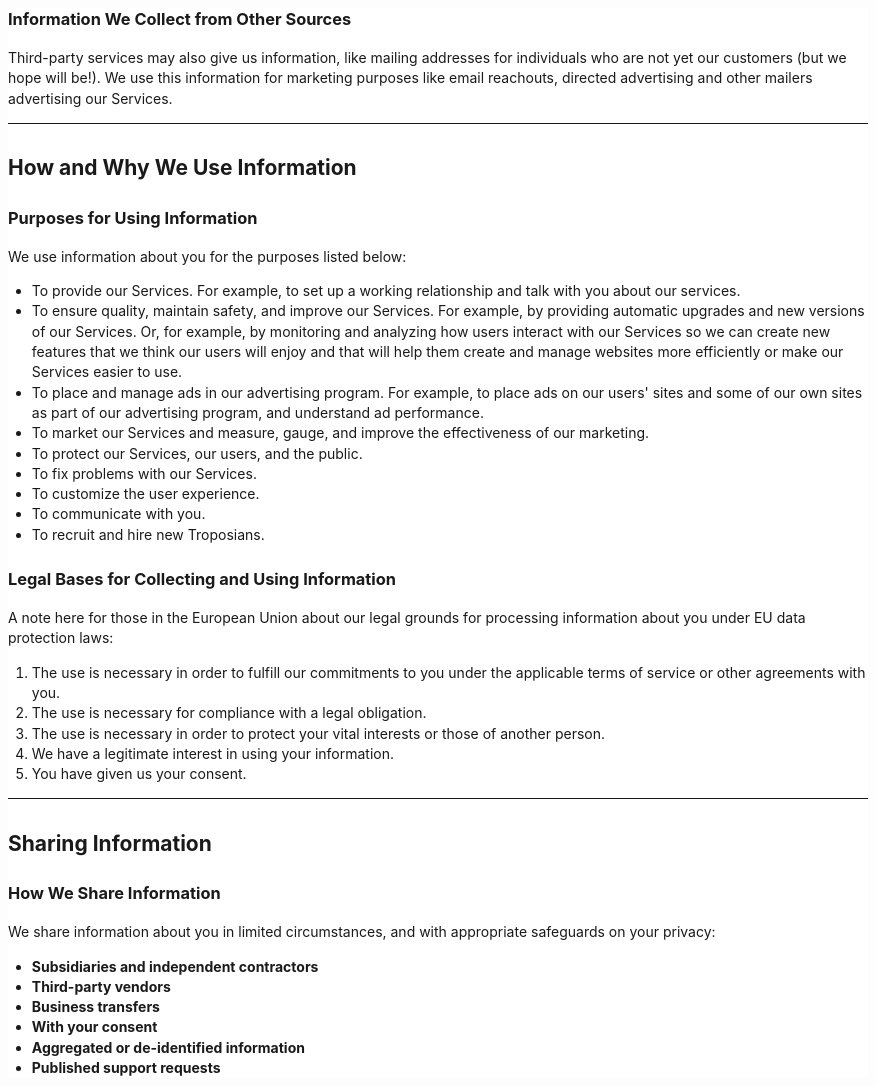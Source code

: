 ### Information We Collect from Other Sources

Third-party services may also give us information, like mailing addresses for individuals who are not yet our customers (but we hope will be!). We use this information for marketing purposes like email reachouts, directed advertising and other mailers advertising our Services.

---

## How and Why We Use Information

### Purposes for Using Information

We use information about you for the purposes listed below:

- To provide our Services. For example, to set up a working relationship and talk with you about our services.
- To ensure quality, maintain safety, and improve our Services. For example, by providing automatic upgrades and new versions of our Services. Or, for example, by monitoring and analyzing how users interact with our Services so we can create new features that we think our users will enjoy and that will help them create and manage websites more efficiently or make our Services easier to use.
- To place and manage ads in our advertising program. For example, to place ads on our users' sites and some of our own sites as part of our advertising program, and understand ad performance.
- To market our Services and measure, gauge, and improve the effectiveness of our marketing.
- To protect our Services, our users, and the public.
- To fix problems with our Services.
- To customize the user experience.
- To communicate with you.
- To recruit and hire new Troposians.

### Legal Bases for Collecting and Using Information

A note here for those in the European Union about our legal grounds for processing information about you under EU data protection laws:

1. The use is necessary in order to fulfill our commitments to you under the applicable terms of service or other agreements with you.
2. The use is necessary for compliance with a legal obligation.
3. The use is necessary in order to protect your vital interests or those of another person.
4. We have a legitimate interest in using your information.
5. You have given us your consent.

---

## Sharing Information

### How We Share Information

We share information about you in limited circumstances, and with appropriate safeguards on your privacy:

- **Subsidiaries and independent contractors**
- **Third-party vendors**
- **Business transfers**
- **With your consent**
- **Aggregated or de-identified information**
- **Published support requests**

• Task statement:
Quote only what lies between the first line of the records and the line containing "- To place and", please, including both lines and excluding images.

• Response below:
Source code

: ### Information We Collect from Other Sources

Third-party services may also give us information, like mailing addresses for individuals who are not yet our customers (but we hope will be!). We use this information for marketing purposes like email reachouts, directed advertising and other mailers advertising our Services.

---

## How and Why We Use Information

### Purposes for Using Information

We use information about you for the purposes listed below:

- To provide our Services. For example, to set up a working relationship and talk with you about our services.
- To ensure quality, maintain safety, and improve our Services. For example, by providing automatic upgrades and new versions of our Services. Or, for example, by monitoring and analyzing how users interact with our Services so we can create new features that we think our users will enjoy and that will help them create and manage websites more efficiently or make our Services easier to use.
- To place and manage ads in our advertising program. For example, to place ads on our users' sites and some of our own sites as part of our advertising program, and understand ad performance.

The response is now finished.